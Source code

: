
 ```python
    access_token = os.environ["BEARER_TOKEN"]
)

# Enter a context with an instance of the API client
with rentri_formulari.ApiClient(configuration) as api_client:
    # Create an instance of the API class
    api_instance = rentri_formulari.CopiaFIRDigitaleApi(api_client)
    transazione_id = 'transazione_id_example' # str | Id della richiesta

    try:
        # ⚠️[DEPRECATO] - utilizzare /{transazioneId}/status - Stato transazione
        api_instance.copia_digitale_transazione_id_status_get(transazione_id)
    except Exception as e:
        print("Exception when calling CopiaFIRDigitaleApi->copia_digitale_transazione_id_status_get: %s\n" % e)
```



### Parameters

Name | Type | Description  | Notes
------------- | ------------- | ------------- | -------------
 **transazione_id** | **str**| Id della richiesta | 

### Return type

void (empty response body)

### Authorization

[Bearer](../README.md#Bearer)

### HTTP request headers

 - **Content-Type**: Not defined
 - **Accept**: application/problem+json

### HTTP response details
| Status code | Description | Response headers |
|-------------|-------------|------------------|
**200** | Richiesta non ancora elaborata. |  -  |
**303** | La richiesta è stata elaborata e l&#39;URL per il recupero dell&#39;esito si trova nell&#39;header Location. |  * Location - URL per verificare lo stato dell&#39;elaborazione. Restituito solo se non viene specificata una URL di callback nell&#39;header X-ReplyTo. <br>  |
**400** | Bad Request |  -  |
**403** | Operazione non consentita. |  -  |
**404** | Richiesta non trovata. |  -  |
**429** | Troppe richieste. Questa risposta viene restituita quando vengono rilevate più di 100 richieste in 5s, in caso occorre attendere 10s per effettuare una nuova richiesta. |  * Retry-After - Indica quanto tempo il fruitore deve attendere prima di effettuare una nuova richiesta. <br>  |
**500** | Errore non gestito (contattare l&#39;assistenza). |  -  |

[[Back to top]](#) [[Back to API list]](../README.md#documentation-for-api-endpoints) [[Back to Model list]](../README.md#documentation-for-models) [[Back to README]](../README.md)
...
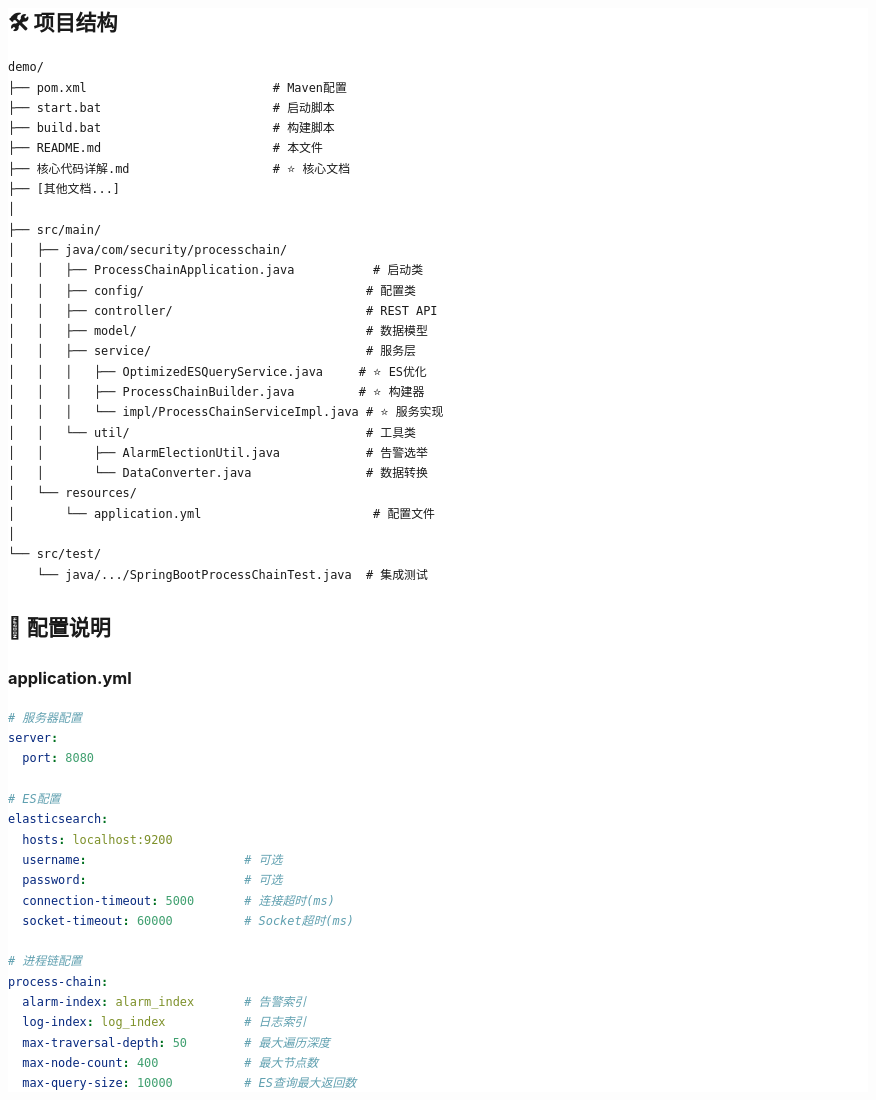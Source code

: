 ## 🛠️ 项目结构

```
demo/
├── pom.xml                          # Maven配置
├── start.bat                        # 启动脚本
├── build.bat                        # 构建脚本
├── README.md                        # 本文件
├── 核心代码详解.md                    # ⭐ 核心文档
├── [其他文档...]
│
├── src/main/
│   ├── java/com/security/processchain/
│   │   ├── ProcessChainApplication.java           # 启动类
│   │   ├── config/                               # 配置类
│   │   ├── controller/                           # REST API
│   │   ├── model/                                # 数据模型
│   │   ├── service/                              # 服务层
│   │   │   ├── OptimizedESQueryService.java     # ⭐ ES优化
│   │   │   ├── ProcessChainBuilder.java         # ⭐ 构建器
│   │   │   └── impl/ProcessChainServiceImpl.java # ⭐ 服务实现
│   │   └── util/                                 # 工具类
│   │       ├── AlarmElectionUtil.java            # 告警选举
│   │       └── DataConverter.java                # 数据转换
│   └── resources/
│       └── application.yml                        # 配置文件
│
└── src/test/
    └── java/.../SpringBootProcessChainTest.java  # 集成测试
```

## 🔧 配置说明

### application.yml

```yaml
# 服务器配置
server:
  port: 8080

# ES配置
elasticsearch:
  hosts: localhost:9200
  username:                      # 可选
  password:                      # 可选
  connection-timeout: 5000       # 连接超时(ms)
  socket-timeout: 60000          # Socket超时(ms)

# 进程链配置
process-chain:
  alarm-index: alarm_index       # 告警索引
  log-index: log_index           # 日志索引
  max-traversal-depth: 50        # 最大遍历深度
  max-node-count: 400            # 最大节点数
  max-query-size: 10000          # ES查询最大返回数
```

### TASK REQUIREMENTS
Starting at the line above that holds "### Return type" and ending at the line that holds "[[Back to top]](#)", transcribe each line exactly and include no other lines.

### WRITTEN REPLY
### Return type

void (empty response body)

### Authorization

[Bearer](../README.md#Bearer)

### HTTP request headers

 - **Content-Type**: Not defined
 - **Accept**: application/problem+json

### HTTP response details
| Status code | Description | Response headers |
|-------------|-------------|------------------|
**200** | Richiesta non ancora elaborata. |  -  |
**303** | La richiesta è stata elaborata e l&#39;URL per il recupero dell&#39;esito si trova nell&#39;header Location. |  * Location - URL per verificare lo stato dell&#39;elaborazione. Restituito solo se non viene specificata una URL di callback nell&#39;header X-ReplyTo. <br>  |
**400** | Bad Request |  -  |
**403** | Operazione non consentita. |  -  |
**404** | Richiesta non trovata. |  -  |
**429** | Troppe richieste. Questa risposta viene restituita quando vengono rilevate più di 100 richieste in 5s, in caso occorre attendere 10s per effettuare una nuova richiesta. |  * Retry-After - Indica quanto tempo il fruitore deve attendere prima di effettuare una nuova richiesta. <br>  |
**500** | Errore non gestito (contattare l&#39;assistenza). |  -  |

[[Back to top]](#) [[Back to API list]](../README.md#documentation-for-api-endpoints) [[Back to Model list]](../README.md#documentation-for-models) [[Back to README]](../README.md)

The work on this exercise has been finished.